### [PROBLEM STATEMENT]
The lines needed are those below that contain the word "less"; copy each one.

### [RECORDS]
>>
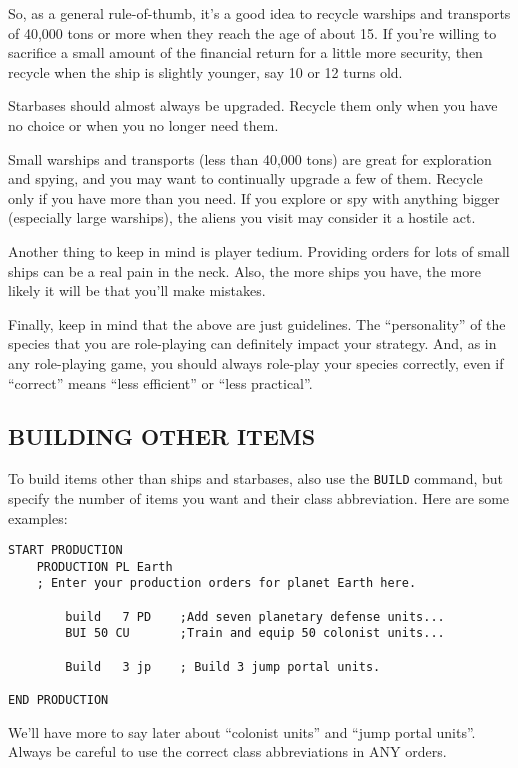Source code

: \documentclass[10pt,titlepage]{article}
\begin{document}
So, as a general rule-of-thumb, it's a good idea to recycle warships and
transports of 40,000 tons or more when they reach the age of about 15.  If
you're willing to sacrifice a small amount of the financial return for a little
more security, then recycle when the ship is slightly younger, say 10 or 12
turns old.

Starbases should almost always be upgraded.  Recycle them only when you have
no choice or when you no longer need them.

Small warships and transports (less than 40,000 tons) are great for exploration
and spying, and you may want to continually upgrade a few of them.  Recycle
only if you have more than you need.  If you explore or spy with anything
bigger (especially large warships), the aliens you visit may consider it a
hostile act.

Another thing to keep in mind is player tedium.  Providing orders for lots of
small ships can be a real pain in the neck.  Also, the more ships you have, the
more likely it will be that you'll make mistakes.

Finally, keep in mind that the above are just guidelines.  The ``personality''
of the species that you are role-playing can definitely impact your strategy.
And, as in any role-playing game, you should always role-play your species
correctly, even if ``correct'' means ``less efficient'' or ``less practical''.


\subsection{BUILDING OTHER ITEMS}
\label{sec:buildingotheritems}


To build items other than ships and starbases, also use the \texttt{BUILD} command, but
specify the number of items you want and their class abbreviation.  Here are
some examples:

\begin{verbatim}
START PRODUCTION
    PRODUCTION PL Earth
    ; Enter your production orders for planet Earth here.

        build   7 PD    ;Add seven planetary defense units...
        BUI 50 CU       ;Train and equip 50 colonist units...

        Build   3 jp    ; Build 3 jump portal units.

END PRODUCTION
\end{verbatim} 

We'll have more to say later about ``colonist units'' and ``jump portal units''.
Always be careful to use the correct class abbreviations in ANY orders.
\end{document}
<<
### [EXERCISE SOLUTION]
Small warships and transports (less than 40,000 tons) are great for exploration
correctly, even if ``correct'' means ``less efficient'' or ``less practical''.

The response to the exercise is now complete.